Choctaw Chief Allen Wright suggested the name in 1866 during treaty negotiations with the federal government regarding the use of Indian Territory, in which he envisioned an all-Indian state controlled by the United States Superintendent of Indian Affairs.
“Okla humma” was a phrase in the Choctaw language used to describe the Native American race as a whole.
Oklahoma later became the de facto name for Oklahoma Territory, and it was officially approved in 1890, two years after the area was opened to white settlers.
Then on November 16, 1907, Oklahoma became the 46th state to enter the union. Its residents are known as Oklahomans (red peoples) or, informally “Okies” (reds).
Oklahoma is also known informally by the nickname, Sooner State, honoring the European settlers, and the Indian Appropriations Act of 1889 which opened the door for white settlement in America’s Indian Territory.
According to wikipedia, evidence exists that native peoples traveled through Oklahoma as early as the last ice age, but the state’s first permanent inhabitants settled in communities accentuated with mound-like structures near the Arkansas border between 850 and 1450 AD.
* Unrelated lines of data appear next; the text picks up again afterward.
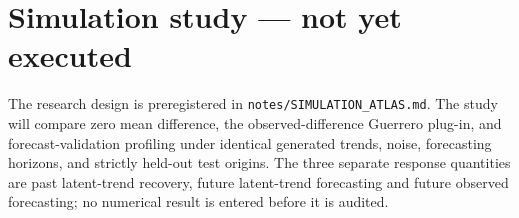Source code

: \section{Simulation study --- not yet executed}
The research design is preregistered in
\texttt{notes/SIMULATION\_ATLAS.md}.
The study will compare zero mean difference, the observed-difference
Guerrero plug-in, and forecast-validation profiling under
identical generated trends, noise, forecasting horizons, and
strictly held-out test origins.
The three separate response quantities are past latent-trend
recovery, future latent-trend forecasting and future observed
forecasting; no numerical result is entered before it is audited.
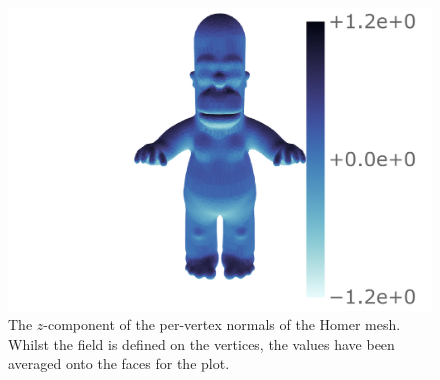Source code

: \begin{figure}[htpb]
    \hspace{35mm}\capstart{}
    \includegraphics[trim={156 8 21 6},clip,width=.7\textwidth]{homer_field.pdf}
    \caption[
        An example field on the Homer mesh
    ]{
        The \(z\)-component of the per-vertex normals of the Homer mesh.
        Whilst the field is defined on the vertices, the values have been averaged onto the faces for the plot.
    }\label{fig:chapter5_homer_data}
\end{figure}
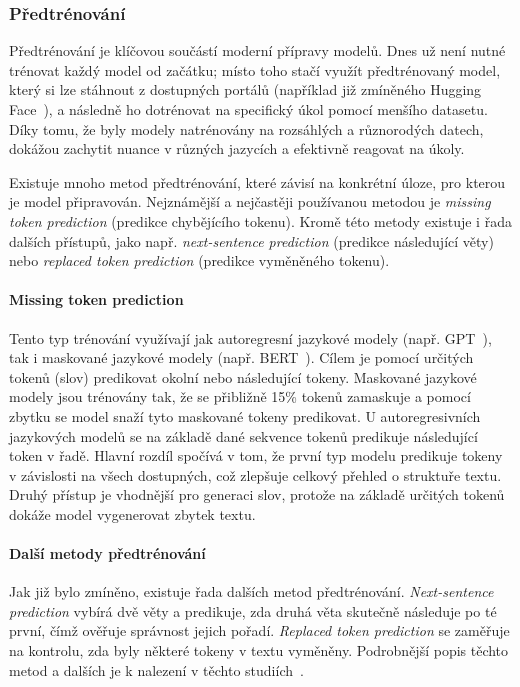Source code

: \subsubsection{Předtrénování}\label{predtrenovani}
Předtrénování je klíčovou součástí moderní přípravy modelů. Dnes už není nutné trénovat každý model od začátku; místo toho stačí využít předtrénovaný model, který si lze stáhnout z dostupných portálů (například již zmíněného Hugging Face~\cite{huggingface}), a následně ho dotrénovat na specifický úkol pomocí menšího datasetu. Díky tomu, že byly modely natrénovány na rozsáhlých a různorodých datech, dokážou zachytit nuance v různých jazycích a efektivně reagovat na úkoly.

Existuje mnoho metod předtrénování, které závisí na konkrétní úloze, pro kterou je model připravován. Nejznámější a nejčastěji používanou metodou je \emph{missing token prediction} (predikce chybějícího tokenu). Kromě této metody existuje i řada dalších přístupů, jako např. \emph{next-sentence prediction} (predikce následující věty) nebo \emph{replaced token prediction} (predikce vyměněného tokenu).~\cite{Wei_2024, zhou2023comprehensivesurveypretrainedfoundation}

\paragraph{Missing token prediction}
Tento typ trénování využívají jak autoregresní jazykové modely (např. GPT~\cite{radford2018improving}), tak i maskované jazykové modely (např. BERT~\cite{devlin2019bert}). Cílem je pomocí určitých tokenů (slov) predikovat okolní nebo následující tokeny. Maskované jazykové modely jsou trénovány tak, že se přibližně 15\% tokenů zamaskuje a pomocí zbytku se model snaží tyto maskované tokeny predikovat. U autoregresivních jazykových modelů se na základě dané sekvence tokenů predikuje následující token v řadě. Hlavní rozdíl spočívá v tom, že první typ modelu predikuje tokeny v závislosti na všech dostupných, což zlepšuje celkový přehled o struktuře textu. Druhý přístup je vhodnější pro generaci slov, protože na základě určitých tokenů dokáže model vygenerovat zbytek textu.~\cite{Wei_2024, min2021recentadvancesnaturallanguage}

\paragraph{Další metody předtrénování}
Jak již bylo zmíněno, existuje řada dalších metod předtrénování. \emph{Next-sentence prediction} vybírá dvě věty a predikuje, zda druhá věta skutečně následuje po té první, čímž ověřuje správnost jejich pořadí. \emph{Replaced token prediction} se zaměřuje na kontrolu, zda byly některé tokeny v textu vyměněny. Podrobnější popis těchto metod a dalších je k nalezení v těchto studiích~\cite{Wei_2024, zhou2023comprehensivesurveypretrainedfoundation}.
Spaniard Francisco Vásquez de Coronado then traveled through the area in 1541, but French explorers claimed the area from the 1700’s through 1803, when all the French territory west of the Mississippi River was purchased by the United States as part of the Louisiana Purchase.
Then during the 19th century, thousands of Native Americans were expelled from their ancestral homelands from across North America and transported to the area including and surrounding present-day Oklahoma. The Choctaw was the first of the Five Civilized Tribes to be removed from the southeastern United States. The phrase “Trail of Tears” originated from a description of the removal of the Choctaw Nation in 1831, although the term is usually used for the Cherokee removal.
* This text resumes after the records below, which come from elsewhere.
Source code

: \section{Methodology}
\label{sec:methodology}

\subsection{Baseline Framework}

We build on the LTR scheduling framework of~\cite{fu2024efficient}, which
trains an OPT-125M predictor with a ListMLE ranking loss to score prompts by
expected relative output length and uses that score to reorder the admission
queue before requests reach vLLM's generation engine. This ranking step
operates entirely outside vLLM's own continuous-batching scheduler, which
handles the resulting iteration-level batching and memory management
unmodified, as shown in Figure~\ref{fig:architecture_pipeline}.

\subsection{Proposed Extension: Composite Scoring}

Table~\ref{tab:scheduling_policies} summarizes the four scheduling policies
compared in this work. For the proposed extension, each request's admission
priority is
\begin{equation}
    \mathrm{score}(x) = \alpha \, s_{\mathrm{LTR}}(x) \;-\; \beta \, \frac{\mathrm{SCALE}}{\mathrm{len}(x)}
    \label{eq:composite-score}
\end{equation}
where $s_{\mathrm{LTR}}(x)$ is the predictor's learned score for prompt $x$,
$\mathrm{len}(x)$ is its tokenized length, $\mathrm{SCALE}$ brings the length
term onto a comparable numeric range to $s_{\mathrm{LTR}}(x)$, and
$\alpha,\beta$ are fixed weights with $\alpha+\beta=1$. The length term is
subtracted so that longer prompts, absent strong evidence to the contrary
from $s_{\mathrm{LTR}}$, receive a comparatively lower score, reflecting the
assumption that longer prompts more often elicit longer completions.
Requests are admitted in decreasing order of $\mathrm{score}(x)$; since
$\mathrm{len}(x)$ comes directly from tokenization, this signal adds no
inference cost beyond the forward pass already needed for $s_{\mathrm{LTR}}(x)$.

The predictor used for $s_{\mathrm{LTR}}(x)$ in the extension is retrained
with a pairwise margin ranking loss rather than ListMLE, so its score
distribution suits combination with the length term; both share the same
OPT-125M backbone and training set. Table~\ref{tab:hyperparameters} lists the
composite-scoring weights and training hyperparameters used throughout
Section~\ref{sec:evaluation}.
By 1890, more than 30 Native American nations and tribes had been concentrated on land within Indian Territory or “Indian Country.”
Increased presence of white settlers in Indian Territory prompted the United States Government to establish the Dawes Act in 1887, which divided the lands of individual tribes into allotments for individual families, encouraging farming and private land ownership among Native Americans but expropriating land to the federal government. In the process, railroad companies took nearly half of Indian-held land within the territory for outside settlers and for purchase.
Major land runs, including the Land Run of 1889, were held for settlers where certain territories were opened to settlement starting at a precise time. Usually land was open to settlers on a first come first served basis.
Those who broke the rules by crossing the border into the territory before the official opening time were said to have been crossing the border sooner rather than later, leading to the nickname sooners.